Forward-looking statements are not guarantees of future performance and actual results may differ materially from those discussed in the forward-looking statements as a result of various factors, including, but not limited to, economic conditions, cost and availability of goods, inability to successfully execute strategic initiatives, competitive pressures, economic pressures on the company and its customers, freight costs, the risks discussed in the Risk Factors section of the company’s most recent Annual Report on Form 10-K as filed with the Securities and Exchange Commission (“SEC”), and other factors discussed from time to time in the company’s other SEC filings. This release should be read in conjunction with such filings, and you should consider all of such risks, uncertainties and other factors carefully in evaluating forward-looking statements.

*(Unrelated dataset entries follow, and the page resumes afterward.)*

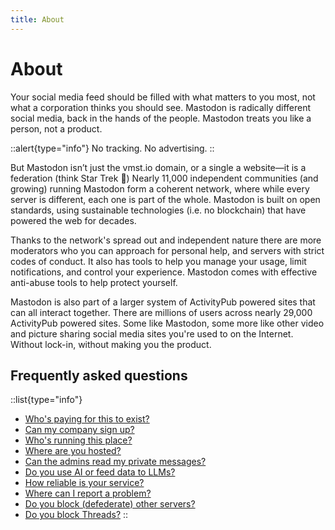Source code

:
 ```yaml
---
title: About
---
```


# About

Your social media feed should be filled with what matters to you most, not what a corporation thinks you should see. Mastodon is radically different social media, back in the hands of the people. Mastodon treats you like a person, not a product.

::alert{type="info"}
No tracking. No advertising.
::

But Mastodon isn’t just the vmst.io domain, or a single a website—it is a federation (think Star Trek 🖖) Nearly 11,000 independent communities (and growing) running Mastodon form a coherent network, where while every server is different, each one is part of the whole. Mastodon is built on open standards, using sustainable technologies (i.e. no blockchain) that have powered the web for decades.

Thanks to the network's spread out and independent nature there are more moderators who you can approach for personal help, and servers with strict codes of conduct. It also has tools to help you manage your usage, limit notifications, and control your experience. Mastodon comes with effective anti-abuse tools to help protect yourself.

Mastodon is also part of a larger system of ActivityPub powered sites that can all interact together. There are millions of users across nearly 29,000 ActivityPub powered sites. Some like Mastodon, some more like other video and picture sharing social media sites you're used to on the Internet. Without lock-in, without making you the product.

## Frequently asked questions

  ::list{type="info"}
  - [Who's paying for this to exist?](/funding)
  - [Can my company sign up?](/rules/brands)
  - [Who's running this place?](/about/staff)
  - [Where are you hosted?](/infrastructure)
  - [Can the admins read my private messages?](/about/data)
  - [Do you use AI or feed data to LLMs?](/about/data#large-language-models)
  - [How reliable is your service?](/infrastructure/monitoring)
  - [Where can I report a problem?](/about/issues)
  - [Do you block (defederate) other servers?](/rules/defederation)
  - [Do you block Threads?](/rules/threads)
  ::
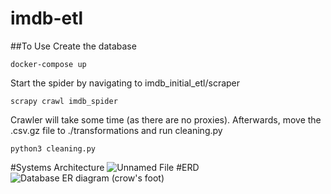 # imdb-etl

##To Use
Create the database
```
docker-compose up
```
Start the spider by navigating to imdb_initial_etl/scraper
```
scrapy crawl imdb_spider
```
Crawler will take some time (as there are no proxies). Afterwards, move the .csv.gz file to ./transformations and run cleaning.py
```
python3 cleaning.py
```

#Systems Architecture
![Unnamed File](https://user-images.githubusercontent.com/7442267/146496459-43987641-2148-4fa0-bbf8-7015acbd9021.png)
#ERD
![Database ER diagram (crow's foot)](https://user-images.githubusercontent.com/7442267/146496462-10315d9a-1863-47c9-ae9e-6bc0337cdbad.png)
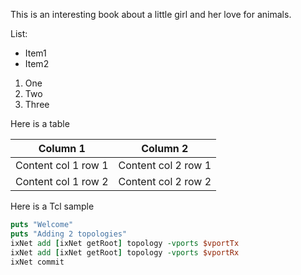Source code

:This is an interesting book about a little girl and her love for animals.

List:

- Item1
- Item2

1. One
2. Two
3. Three

Here is a table

Column 1 | Column 2
------------ | -------------
Content col 1 row 1| Content col 2 row 1
Content col 1 row 2 | Content col 2 row 2


Here is a Tcl sample

```Tcl
puts "Welcome"
puts "Adding 2 topologies"
ixNet add [ixNet getRoot] topology -vports $vportTx
ixNet add [ixNet getRoot] topology -vports $vportRx
ixNet commit

```
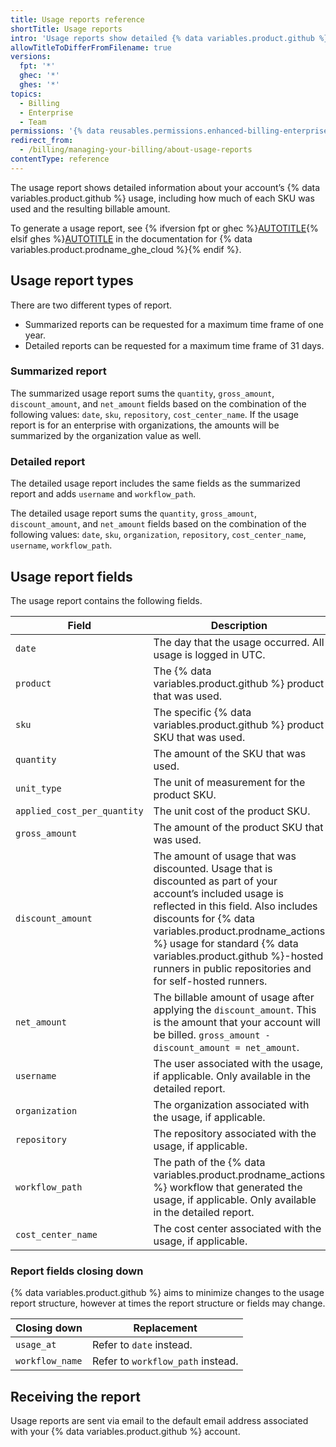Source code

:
 ```yaml
---
title: Usage reports reference
shortTitle: Usage reports
intro: 'Usage reports show detailed {% data variables.product.github %} usage and billing information for your account.'
allowTitleToDifferFromFilename: true
versions:
  fpt: '*'
  ghec: '*'
  ghes: '*'
topics:
  - Billing
  - Enterprise
  - Team
permissions: '{% data reusables.permissions.enhanced-billing-enterprise %}'
redirect_from:
  - /billing/managing-your-billing/about-usage-reports
contentType: reference
---
```


The usage report shows detailed information about your account’s {% data variables.product.github %} usage, including how much of each SKU was used and the resulting billable amount.

To generate a usage report, see {% ifversion fpt or ghec %}[AUTOTITLE](/billing/managing-your-billing/gathering-insights-on-your-spending){% elsif ghes %}[AUTOTITLE](/enterprise-cloud@latest/billing/managing-your-billing/gathering-insights-on-your-spending) in the documentation for {% data variables.product.prodname_ghe_cloud %}{% endif %}.

## Usage report types

There are two different types of report.

* Summarized reports can be requested for a maximum time frame of one year.
* Detailed reports can be requested for a maximum time frame of 31 days.

### Summarized report

The summarized usage report sums the `quantity`, `gross_amount`, `discount_amount`, and `net_amount` fields based on the combination of the following values: `date`, `sku`, `repository`, `cost_center_name`. If the usage report is for an enterprise with organizations, the amounts will be summarized by the organization value as well.

### Detailed report

The detailed usage report includes the same fields as the summarized report and adds `username` and `workflow_path`.

The detailed usage report sums the `quantity`, `gross_amount`, `discount_amount`, and `net_amount` fields based on the combination of the following values:  `date`, `sku`, `organization`, `repository`, `cost_center_name`, `username`, `workflow_path`.

## Usage report fields

The usage report contains the following fields.

| Field                     | Description |
|---------------------------|-------------|
| `date`                   | The day that the usage occurred. All usage is logged in UTC. |
| `product`                | The {% data variables.product.github %} product that was used. |
| `sku`                    | The specific {% data variables.product.github %} product SKU that was used. |
| `quantity`               | The amount of the SKU that was used. |
| `unit_type`              | The unit of measurement for the product SKU. |
| `applied_cost_per_quantity` | The unit cost of the product SKU. |
| `gross_amount`           | The amount of the product SKU that was used. |
| `discount_amount`        | The amount of usage that was discounted. Usage that is discounted as part of your account’s included usage is reflected in this field. Also includes discounts for {% data variables.product.prodname_actions %} usage for standard {% data variables.product.github %}-hosted runners in public repositories and for self-hosted runners. |
| `net_amount`             | The billable amount of usage after applying the `discount_amount`. This is the amount that your account will be billed. `gross_amount - discount_amount = net_amount`. |
| `username`               | The user associated with the usage, if applicable. Only available in the detailed report. |
| `organization`           | The organization associated with the usage, if applicable. |
| `repository`             | The repository associated with the usage, if applicable. |
| `workflow_path`          | The path of the {% data variables.product.prodname_actions %} workflow that generated the usage, if applicable. Only available in the detailed report. |
| `cost_center_name`       | The cost center associated with the usage, if applicable. |

### Report fields closing down

{% data variables.product.github %} aims to minimize changes to the usage report structure, however at times the report structure or fields may change.

| Closing down   | Replacement         |
|--------------------|---------------------|
| `usage_at`         | Refer to `date` instead. |
| `workflow_name`    | Refer to `workflow_path` instead. |

## Receiving the report

Usage reports are sent via email to the default email address associated with your {% data variables.product.github %} account.
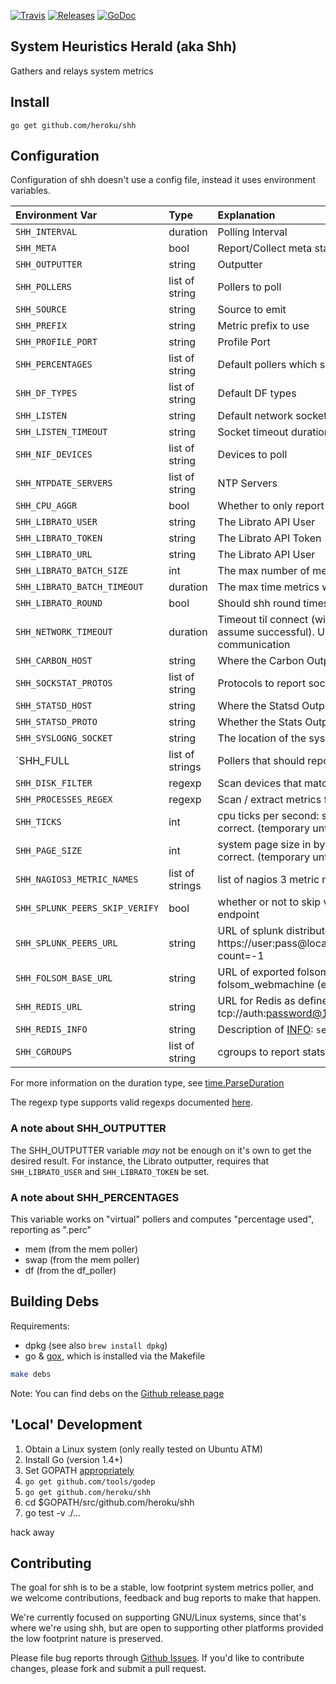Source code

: [![Travis](https://img.shields.io/travis/heroku/shh.svg)](https://travis-ci.org/heroku/shh)
[![Releases](https://img.shields.io/github/release/heroku/shh.svg)](https://github.com/heroku/shh/releases)
[![GoDoc](https://godoc.org/github.com/heroku/shh?status.svg)](http://godoc.org/github.com/heroku/shh)



System Heuristics Herald (aka Shh)
----

Gathers and relays system metrics

## Install

    go get github.com/heroku/shh

## Configuration

Configuration of shh doesn't use a config file, instead it uses environment variables.

| Environment Var | Type | Explanation | Default |
|:----------------|:-----|:------------|:--------|
| `SHH_INTERVAL` | duration | Polling Interval | 10s |
| `SHH_META` | bool | Report/Collect meta stats | false |
| `SHH_OUTPUTTER` | string | Outputter | stdoutl2metder |
| `SHH_POLLERS` | list of string | Pollers to poll | conntrack,cpu,df,disk,listen,load,mem,nif,ntpdate,processes,self |
| `SHH_SOURCE` | string | Source to emit | |
| `SHH_PREFIX` | string | Metric prefix to use | |
| `SHH_PROFILE_PORT` | string | Profile Port | 0 (off) |
| `SHH_PERCENTAGES` | list of string | Default pollers which should report percentages when applicable | |
| `SHH_DF_TYPES` | list of string | Default DF types | btrfs,ext3,ext4,tmpfs,xfs |
| `SHH_LISTEN` | string | Default network socket info for listen | unix,#shh |
| `SHH_LISTEN_TIMEOUT` | string | Socket timeout duration | `SHH_INTERVAL` |
| `SHH_NIF_DEVICES` | list of string | Devices to poll | eth0 |
| `SHH_NTPDATE_SERVERS` | list of string | NTP Servers | 0.pool.ntp.org,1.pool.ntp.org |
| `SHH_CPU_AGGR` | bool | Whether to only report aggregate CPU usage | true |
| `SHH_LIBRATO_USER` | string | The Librato API User | |
| `SHH_LIBRATO_TOKEN` | string | The Librato API Token | |
| `SHH_LIBRATO_URL` | string | The Librato API User | https://metrics-api.librato.com/v1/metrics |
| `SHH_LIBRATO_BATCH_SIZE` | int | The max number of metrics to submit in a single request | 500 |
| `SHH_LIBRATO_BATCH_TIMEOUT` | duration | The max time metrics will sit un-delivered | `SHH_INTERVAL` |
| `SHH_LIBRATO_ROUND` | bool | Should shh round times to the nearest interval? | true |
| `SHH_NETWORK_TIMEOUT` | duration | Timeout til connect (will retry). And timeout to first header (will assume successful). Used for HTTP(S) endpoints and other network communication | 5s |
| `SHH_CARBON_HOST` | string | Where the Carbon Outputter sends it's data | |
| `SHH_SOCKSTAT_PROTOS` | list of string | Protocols to report sockstats about | TCP,UDP,TCP6,UDP6 |
| `SHH_STATSD_HOST` | string | Where the Statsd Outputter sends it's data | |
| `SHH_STATSD_PROTO` | string | Whether the Stats Outputter uses TCP or UDP | udp |
| `SHH_SYSLOGNG_SOCKET` | string | The location of the syslog-ng socket | /var/lib/syslog-ng/syslog-ng.ctl |
| `SHH_FULL | list of strings | Pollers that should report full metrics. `shh` defaults to minimal | "" |
| `SHH_DISK_FILTER` | regexp | Scan devices that match this regex | (xv|s)d |
| `SHH_PROCESSES_REGEX` | regexp | Scan / extract metrics for processes that match this regex | \A\z |
| `SHH_TICKS` | int | cpu ticks per second: see `getconf CLK_TCK`. Default is probably correct. (temporary until we use cgo) | 100 |
| `SHH_PAGE_SIZE` | int | system page size in bytes: see `getconf PAGESIZE`. Default is probably correct. (temporary until we use cgo) | 4096 |
| `SHH_NAGIOS3_METRIC_NAMES` | list of strings | list of nagios 3 metric names to report stats on, see `nagios3stats -h` | NUMSERVICES,NUMHOSTS,AVGACTSVCLAT,AVGACTHSTLAT,NUMHSTACTCHK5M,NUMSVCACTCHK5M,NUMHSTACTCHK1M,NUMSVCACTCHK1M |
| `SHH_SPLUNK_PEERS_SKIP_VERIFY` | bool | whether or not to skip verification of HTTPS cert on splunk peers endpoint | false |
| `SHH_SPLUNK_PEERS_URL` | string | URL of splunk distributed peers status (e.g. https://user:pass@localhost:8089/services/search/distributed/peers?count=-1 | |
| `SHH_FOLSOM_BASE_URL` | string | URL of exported folsom metrics via folsome\_cowboy or folsom\_webmachine (e.g. https://localhost:5564/) | |
| `SHH_REDIS_URL` | string | URL for Redis as defined by [goredis](https://github.com/xuyu/goredis) (e.g. tcp://auth:password@127.0.0.1:6379/0?timeout=10s&maxidle=1) | tcp://localhost:6379/0?timeout=10s&maxidle=1 |
| `SHH_REDIS_INFO` | string | Description of [INFO](http://redis.io/commands/info): `section0:key0,key1;section1:key0,key1` to pull | clients:connected_clients;memory:used_memory,used_memory_rss;stats:instantaneous_ops_per_sec;keyspace:db0.keys |
| `SHH_CGROUPS` | list of string | cgroups to report stats on | group1,group2,group3 | empty (none) |


For more information on the duration type, see [time.ParseDuration](http://golang.org/pkg/time/#ParseDuration)

The regexp type supports valid regexps documented [here](http://golang.org/pkg/regexp/).

### A note about SHH_OUTPUTTER

The SHH_OUTPUTTER variable *may* not be enough on it's own to get the desired result. For instance, the Librato outputter, requires that `SHH_LIBRATO_USER` and `SHH_LIBRATO_TOKEN` be set.

### A note about SHH_PERCENTAGES

This variable works on "virtual" pollers and computes "percentage used", reporting as "<metric>.perc"

* mem (from the mem poller)
* swap (from the mem poller)
* df (from the df_poller)

## Building Debs

Requirements:

* dpkg (see also `brew install dpkg`)
* go & [gox](https://github.com/mitchellh/gox), which is installed via the Makefile

```bash
make debs
```

Note: You can find debs on the [Github release page](https://github.com/heroku/shh/releases)

## 'Local' Development

1. Obtain a Linux system (only really tested on Ubuntu ATM)
1. Install Go (version 1.4+)
1. Set GOPATH [appropriately](http://golang.org/doc/code.html)
1. `go get github.com/tools/godep`
1. `go get github.com/heroku/shh`
1. cd $GOPATH/src/github.com/heroku/shh
1. go test -v ./...

hack away

## Contributing

The goal for shh is to be a stable, low footprint system metrics
poller, and we welcome contributions, feedback and bug reports to make
that happen.

We're currently focused on supporting GNU/Linux systems, since that's
where we're using shh, but are open to supporting other platforms
provided the low footprint nature is preserved.

Please file bug reports through
[Github Issues](https://github.com/heroku/shh/issues). If you'd like
to contribute changes, please fork and submit a pull request.

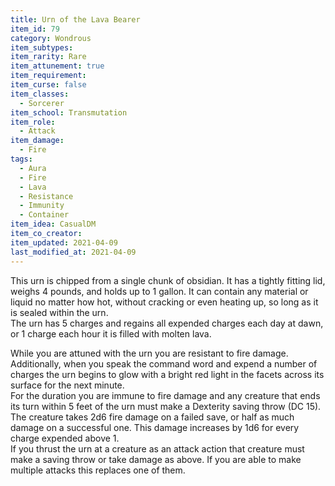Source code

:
 ```yaml
---
title: Urn of the Lava Bearer
item_id: 79
category: Wondrous
item_subtypes:
item_rarity: Rare
item_attunement: true
item_requirement:
item_curse: false
item_classes:
  - Sorcerer
item_school: Transmutation
item_role:
  - Attack
item_damage:
  - Fire
tags:
  - Aura
  - Fire
  - Lava
  - Resistance
  - Immunity
  - Container
item_idea: CasualDM
item_co_creator:
item_updated: 2021-04-09
last_modified_at: 2021-04-09
---
```


This urn is chipped from a single chunk of obsidian. It has a tightly fitting lid, weighs 4 pounds, and holds up to 1 gallon. It can contain any material or liquid no matter how hot, without cracking or even heating up, so long as it is sealed within the urn.  
The urn has 5 charges and regains all expended charges each day at dawn, or 1 charge each hour it is filled with molten lava.

While you are attuned with the urn you are resistant to fire damage.  
Additionally, when you speak the command word and expend a number of charges the urn begins to glow with a bright red light in the facets across its surface for the next minute.  
For the duration you are immune to fire damage and any creature that ends its turn within 5 feet of the urn must make a Dexterity saving throw (DC 15). The creature takes 2d6 fire damage on a failed save, or half as much damage on a successful one. This damage increases by 1d6 for every charge expended above 1.  
If you thrust the urn at a creature as an attack action that creature must make a saving throw or take damage as above. If you are able to make multiple attacks this replaces one of them.
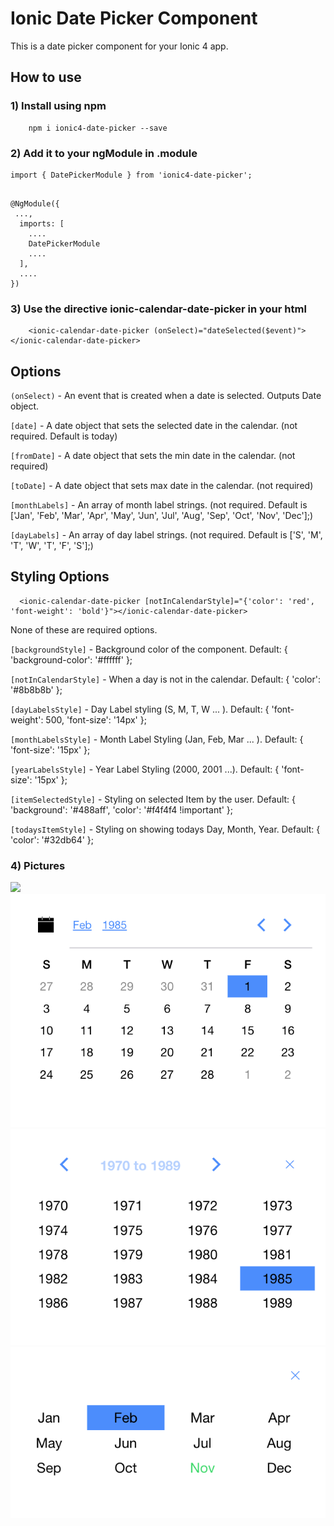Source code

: # Ionic Date Picker Component

This is a date picker component for your Ionic 4 app.


## How to use ###

### 1) Install using npm ###

```
    npm i ionic4-date-picker --save
```

### 2) Add it to your ngModule in <yourPage>.module ###

```
import { DatePickerModule } from 'ionic4-date-picker';
```
```
   
@NgModule({
 ...,
  imports: [
    ....
    DatePickerModule
    ....
  ],
  ....
})
```
### 3) Use the directive ionic-calendar-date-picker in your html  ###
```
    <ionic-calendar-date-picker (onSelect)="dateSelected($event)"></ionic-calendar-date-picker>	
```


## Options ###

 `(onSelect)` - An event that is created when a date is selected. Outputs Date object.
 
 `[date]` - A date object that sets the selected date in the calendar. (not required. Default is today)

  `[fromDate]` - A date object that sets the min date in the calendar. (not required)

 `[toDate]` - A date object that sets max date in the calendar. (not required)
 
 `[monthLabels]` - An array of month label strings. (not required. Default is ['Jan', 'Feb', 'Mar', 'Apr', 'May', 'Jun', 'Jul', 'Aug', 'Sep', 'Oct', 'Nov', 'Dec'];)
 
 `[dayLabels]` - An array of day label strings. (not required. Default is ['S', 'M', 'T', 'W', 'T', 'F', 'S'];)

## Styling Options ###
  ```
    <ionic-calendar-date-picker [notInCalendarStyle]="{'color': 'red', 'font-weight': 'bold'}"></ionic-calendar-date-picker>
  ```
  
  None of these are required options.

  
  `[backgroundStyle]` - Background color of the component. Default: { 'background-color': '#ffffff' };

  `[notInCalendarStyle]` - When a day is not in the calendar. Default: { 'color': '#8b8b8b' };
  
  `[dayLabelsStyle]` - Day Label styling (S, M, T, W ... ). Default: { 'font-weight': 500, 'font-size': '14px' };
  
  `[monthLabelsStyle]` - Month Label Styling (Jan, Feb, Mar ... ). Default: {  'font-size': '15px' };
  
  `[yearLabelsStyle]` - Year Label Styling (2000, 2001 ...). Default: {  'font-size': '15px' };
  
  `[itemSelectedStyle]` - Styling on selected Item by the user. Default: { 'background': '#488aff', 'color': '#f4f4f4 !important' };
  
  `[todaysItemStyle]` - Styling on showing todays Day, Month, Year. Default: { 'color': '#32db64' };

### 4) Pictures ###

![](demo_gif.gif)
![Day Selection]( day.png "Day Selection")
![Year Selection]( year.png "Year Selection")
![Month Selection]( month.png "Month Selection")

You are cautioned not to place undue reliance on forward-looking statements, which speak only as of the date thereof. The company undertakes no obligation to publicly update forward-looking statements, whether as a result of new information, future events or otherwise. You are advised, however, to consult any further disclosures the company makes on related subjects in its public announcements and SEC filings.